======== Record set ========

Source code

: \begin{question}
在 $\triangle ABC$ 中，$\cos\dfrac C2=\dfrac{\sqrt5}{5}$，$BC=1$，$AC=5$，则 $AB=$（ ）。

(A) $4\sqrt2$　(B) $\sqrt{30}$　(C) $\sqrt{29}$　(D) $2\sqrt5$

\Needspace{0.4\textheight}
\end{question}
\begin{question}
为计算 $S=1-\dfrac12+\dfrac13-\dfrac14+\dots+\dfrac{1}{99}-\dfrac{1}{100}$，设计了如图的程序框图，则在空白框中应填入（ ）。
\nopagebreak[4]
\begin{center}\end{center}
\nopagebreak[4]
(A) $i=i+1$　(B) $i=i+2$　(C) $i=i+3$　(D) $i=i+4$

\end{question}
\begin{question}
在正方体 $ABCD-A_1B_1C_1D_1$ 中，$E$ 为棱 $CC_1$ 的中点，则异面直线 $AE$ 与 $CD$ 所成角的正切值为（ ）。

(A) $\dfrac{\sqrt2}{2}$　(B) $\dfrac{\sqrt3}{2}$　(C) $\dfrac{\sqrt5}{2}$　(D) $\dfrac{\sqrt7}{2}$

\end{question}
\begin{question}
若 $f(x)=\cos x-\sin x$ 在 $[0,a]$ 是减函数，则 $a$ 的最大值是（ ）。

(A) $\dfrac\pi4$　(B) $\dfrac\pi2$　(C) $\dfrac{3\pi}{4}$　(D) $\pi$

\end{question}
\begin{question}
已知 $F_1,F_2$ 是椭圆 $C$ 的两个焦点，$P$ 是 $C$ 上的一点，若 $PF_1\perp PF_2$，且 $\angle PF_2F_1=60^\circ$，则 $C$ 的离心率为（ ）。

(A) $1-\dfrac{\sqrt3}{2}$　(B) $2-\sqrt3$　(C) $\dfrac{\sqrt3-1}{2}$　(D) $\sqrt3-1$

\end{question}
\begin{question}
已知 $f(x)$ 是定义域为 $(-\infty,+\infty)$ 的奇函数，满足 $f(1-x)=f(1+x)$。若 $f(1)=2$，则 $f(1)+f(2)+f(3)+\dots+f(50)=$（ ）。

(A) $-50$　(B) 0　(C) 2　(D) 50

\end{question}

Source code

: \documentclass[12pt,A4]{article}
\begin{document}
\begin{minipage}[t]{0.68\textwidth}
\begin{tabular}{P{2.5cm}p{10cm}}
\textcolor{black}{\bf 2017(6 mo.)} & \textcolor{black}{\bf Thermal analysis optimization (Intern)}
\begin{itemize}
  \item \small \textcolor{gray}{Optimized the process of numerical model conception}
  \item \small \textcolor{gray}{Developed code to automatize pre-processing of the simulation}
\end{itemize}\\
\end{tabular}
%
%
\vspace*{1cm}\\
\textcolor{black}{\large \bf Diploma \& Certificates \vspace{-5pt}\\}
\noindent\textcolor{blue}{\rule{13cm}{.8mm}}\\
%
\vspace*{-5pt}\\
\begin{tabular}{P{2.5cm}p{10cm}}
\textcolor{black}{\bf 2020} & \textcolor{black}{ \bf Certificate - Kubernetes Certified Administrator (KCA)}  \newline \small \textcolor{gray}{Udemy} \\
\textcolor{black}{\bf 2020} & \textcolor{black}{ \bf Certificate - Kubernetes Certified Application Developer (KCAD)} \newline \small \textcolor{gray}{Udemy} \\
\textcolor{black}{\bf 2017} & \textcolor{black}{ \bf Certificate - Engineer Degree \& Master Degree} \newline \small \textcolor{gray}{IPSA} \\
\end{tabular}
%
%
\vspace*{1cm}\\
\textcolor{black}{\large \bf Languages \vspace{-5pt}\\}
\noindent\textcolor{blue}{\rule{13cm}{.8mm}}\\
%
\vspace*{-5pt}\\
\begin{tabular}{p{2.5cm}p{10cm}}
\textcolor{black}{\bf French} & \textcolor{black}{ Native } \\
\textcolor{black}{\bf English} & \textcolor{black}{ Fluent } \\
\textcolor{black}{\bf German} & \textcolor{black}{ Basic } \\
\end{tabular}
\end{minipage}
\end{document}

========

__What is required__
Output the material verbatim.

__Reply to the task__
Source code

: \begin{question}
在 $\triangle ABC$ 中，$\cos\dfrac C2=\dfrac{\sqrt5}{5}$，$BC=1$，$AC=5$，则 $AB=$（ ）。

(A) $4\sqrt2$　(B) $\sqrt{30}$　(C) $\sqrt{29}$　(D) $2\sqrt5$

\Needspace{0.4\textheight}
\end{question}
\begin{question}
为计算 $S=1-\dfrac12+\dfrac13-\dfrac14+\dots+\dfrac{1}{99}-\dfrac{1}{100}$，设计了如图的程序框图，则在空白框中应填入（ ）。
\nopagebreak[4]
\begin{center}\end{center}
\nopagebreak[4]
(A) $i=i+1$　(B) $i=i+2$　(C) $i=i+3$　(D) $i=i+4$

\end{question}
\begin{question}
在正方体 $ABCD-A_1B_1C_1D_1$ 中，$E$ 为棱 $CC_1$ 的中点，则异面直线 $AE$ 与 $CD$ 所成角的正切值为（ ）。

(A) $\dfrac{\sqrt2}{2}$　(B) $\dfrac{\sqrt3}{2}$　(C) $\dfrac{\sqrt5}{2}$　(D) $\dfrac{\sqrt7}{2}$

\end{question}
\begin{question}
若 $f(x)=\cos x-\sin x$ 在 $[0,a]$ 是减函数，则 $a$ 的最大值是（ ）。

(A) $\dfrac\pi4$　(B) $\dfrac\pi2$　(C) $\dfrac{3\pi}{4}$　(D) $\pi$

\end{question}
\begin{question}
已知 $F_1,F_2$ 是椭圆 $C$ 的两个焦点，$P$ 是 $C$ 上的一点，若 $PF_1\perp PF_2$，且 $\angle PF_2F_1=60^\circ$，则 $C$ 的离心率为（ ）。

(A) $1-\dfrac{\sqrt3}{2}$　(B) $2-\sqrt3$　(C) $\dfrac{\sqrt3-1}{2}$　(D) $\sqrt3-1$

\end{question}
\begin{question}
已知 $f(x)$ 是定义域为 $(-\infty,+\infty)$ 的奇函数，满足 $f(1-x)=f(1+x)$。若 $f(1)=2$，则 $f(1)+f(2)+f(3)+\dots+f(50)=$（ ）。

(A) $-50$　(B) 0　(C) 2　(D) 50

\end{question}

Source code

: \documentclass[12pt,A4]{article}
\begin{document}
\begin{minipage}[t]{0.68\textwidth}
\begin{tabular}{P{2.5cm}p{10cm}}
\textcolor{black}{\bf 2017(6 mo.)} & \textcolor{black}{\bf Thermal analysis optimization (Intern)}
\begin{itemize}
  \item \small \textcolor{gray}{Optimized the process of numerical model conception}
  \item \small \textcolor{gray}{Developed code to automatize pre-processing of the simulation}
\end{itemize}\\
\end{tabular}
%
%
\vspace*{1cm}\\
\textcolor{black}{\large \bf Diploma \& Certificates \vspace{-5pt}\\}
\noindent\textcolor{blue}{\rule{13cm}{.8mm}}\\
%
\vspace*{-5pt}\\
\begin{tabular}{P{2.5cm}p{10cm}}
\textcolor{black}{\bf 2020} & \textcolor{black}{ \bf Certificate - Kubernetes Certified Administrator (KCA)}  \newline \small \textcolor{gray}{Udemy} \\
\textcolor{black}{\bf 2020} & \textcolor{black}{ \bf Certificate - Kubernetes Certified Application Developer (KCAD)} \newline \small \textcolor{gray}{Udemy} \\
\textcolor{black}{\bf 2017} & \textcolor{black}{ \bf Certificate - Engineer Degree \& Master Degree} \newline \small \textcolor{gray}{IPSA} \\
\end{tabular}
%
%
\vspace*{1cm}\\
\textcolor{black}{\large \bf Languages \vspace{-5pt}\\}
\noindent\textcolor{blue}{\rule{13cm}{.8mm}}\\
%
\vspace*{-5pt}\\
\begin{tabular}{p{2.5cm}p{10cm}}
\textcolor{black}{\bf French} & \textcolor{black}{ Native } \\
\textcolor{black}{\bf English} & \textcolor{black}{ Fluent } \\
\textcolor{black}{\bf German} & \textcolor{black}{ Basic } \\
\end{tabular}
\end{minipage}
\end{document}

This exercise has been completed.